THE DATA below:
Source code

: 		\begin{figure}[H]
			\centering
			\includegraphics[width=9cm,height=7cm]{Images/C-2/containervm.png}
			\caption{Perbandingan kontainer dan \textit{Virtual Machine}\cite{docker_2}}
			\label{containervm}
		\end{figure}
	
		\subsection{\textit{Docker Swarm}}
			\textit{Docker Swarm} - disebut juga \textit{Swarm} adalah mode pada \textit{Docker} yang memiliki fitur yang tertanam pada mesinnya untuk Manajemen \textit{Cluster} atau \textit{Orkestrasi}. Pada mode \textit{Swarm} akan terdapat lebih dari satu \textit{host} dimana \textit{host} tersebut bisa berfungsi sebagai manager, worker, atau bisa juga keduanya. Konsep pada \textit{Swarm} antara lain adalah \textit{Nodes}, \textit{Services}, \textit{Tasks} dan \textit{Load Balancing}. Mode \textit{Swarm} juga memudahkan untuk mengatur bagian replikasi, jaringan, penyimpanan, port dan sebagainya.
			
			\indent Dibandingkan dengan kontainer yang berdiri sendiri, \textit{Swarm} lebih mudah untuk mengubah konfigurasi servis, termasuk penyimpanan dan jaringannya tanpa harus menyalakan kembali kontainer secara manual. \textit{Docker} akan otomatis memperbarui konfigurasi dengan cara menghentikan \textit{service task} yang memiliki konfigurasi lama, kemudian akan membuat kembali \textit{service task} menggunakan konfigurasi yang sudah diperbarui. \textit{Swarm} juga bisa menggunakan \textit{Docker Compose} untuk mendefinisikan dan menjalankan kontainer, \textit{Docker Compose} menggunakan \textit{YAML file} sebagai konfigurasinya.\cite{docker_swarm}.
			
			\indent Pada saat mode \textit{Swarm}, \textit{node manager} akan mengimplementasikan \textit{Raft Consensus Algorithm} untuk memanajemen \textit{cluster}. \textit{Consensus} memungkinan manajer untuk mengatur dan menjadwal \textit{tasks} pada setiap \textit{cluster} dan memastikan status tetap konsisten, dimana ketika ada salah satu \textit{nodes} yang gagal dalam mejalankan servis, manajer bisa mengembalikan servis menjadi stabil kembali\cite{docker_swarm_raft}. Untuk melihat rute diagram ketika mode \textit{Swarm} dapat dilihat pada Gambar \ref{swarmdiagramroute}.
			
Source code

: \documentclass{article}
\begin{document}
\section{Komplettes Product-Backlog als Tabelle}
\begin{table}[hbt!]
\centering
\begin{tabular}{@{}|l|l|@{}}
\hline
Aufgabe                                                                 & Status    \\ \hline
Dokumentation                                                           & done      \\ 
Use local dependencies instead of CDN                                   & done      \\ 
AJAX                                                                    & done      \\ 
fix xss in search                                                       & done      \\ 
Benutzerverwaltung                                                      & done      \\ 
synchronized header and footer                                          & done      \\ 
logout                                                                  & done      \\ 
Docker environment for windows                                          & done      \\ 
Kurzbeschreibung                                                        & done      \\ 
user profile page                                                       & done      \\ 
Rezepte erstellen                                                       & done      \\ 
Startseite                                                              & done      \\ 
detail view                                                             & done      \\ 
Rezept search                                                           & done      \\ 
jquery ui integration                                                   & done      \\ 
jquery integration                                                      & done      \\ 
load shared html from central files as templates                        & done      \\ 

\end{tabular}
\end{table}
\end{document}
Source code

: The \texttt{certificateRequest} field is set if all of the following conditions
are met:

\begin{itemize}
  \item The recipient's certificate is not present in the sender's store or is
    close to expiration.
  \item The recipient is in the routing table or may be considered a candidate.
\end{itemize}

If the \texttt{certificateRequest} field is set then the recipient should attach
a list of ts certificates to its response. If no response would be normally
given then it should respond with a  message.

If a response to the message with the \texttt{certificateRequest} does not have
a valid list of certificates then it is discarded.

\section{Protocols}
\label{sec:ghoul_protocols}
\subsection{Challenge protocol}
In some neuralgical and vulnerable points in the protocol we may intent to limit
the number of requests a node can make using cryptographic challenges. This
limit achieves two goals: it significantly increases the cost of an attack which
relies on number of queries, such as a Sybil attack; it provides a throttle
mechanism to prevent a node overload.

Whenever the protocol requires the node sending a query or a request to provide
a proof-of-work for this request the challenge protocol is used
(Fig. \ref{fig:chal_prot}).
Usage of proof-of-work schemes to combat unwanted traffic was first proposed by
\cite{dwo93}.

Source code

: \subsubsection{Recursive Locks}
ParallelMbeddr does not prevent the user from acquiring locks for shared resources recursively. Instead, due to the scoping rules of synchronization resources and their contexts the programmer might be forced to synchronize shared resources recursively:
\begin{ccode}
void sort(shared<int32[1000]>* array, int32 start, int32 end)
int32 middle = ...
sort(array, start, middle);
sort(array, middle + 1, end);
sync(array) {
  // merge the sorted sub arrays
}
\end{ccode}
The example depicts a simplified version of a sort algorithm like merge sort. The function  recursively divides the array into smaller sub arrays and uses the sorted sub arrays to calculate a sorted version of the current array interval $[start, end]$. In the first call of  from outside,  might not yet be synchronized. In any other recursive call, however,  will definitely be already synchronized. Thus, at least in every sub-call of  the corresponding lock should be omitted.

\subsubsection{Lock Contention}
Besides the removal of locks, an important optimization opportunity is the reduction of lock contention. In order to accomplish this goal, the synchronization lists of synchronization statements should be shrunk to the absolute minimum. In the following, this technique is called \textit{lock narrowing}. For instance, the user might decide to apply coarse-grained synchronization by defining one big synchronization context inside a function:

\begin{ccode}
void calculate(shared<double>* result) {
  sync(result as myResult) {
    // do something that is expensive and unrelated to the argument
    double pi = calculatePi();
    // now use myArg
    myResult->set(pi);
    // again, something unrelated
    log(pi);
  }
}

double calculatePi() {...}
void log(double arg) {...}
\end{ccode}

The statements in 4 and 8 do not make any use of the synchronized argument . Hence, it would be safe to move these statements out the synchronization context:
End of THE DATA.
_WHAT NEEDS TO BE DONE_
Please copy exactly, and only, the lines running from the one containing "void log(double arg)" through the end of the listing.

_TASK RESULT_
void log(double arg) {...}
\end{ccode}

The statements in 4 and 8 do not make any use of the synchronized argument . Hence, it would be safe to move these statements out the synchronization context:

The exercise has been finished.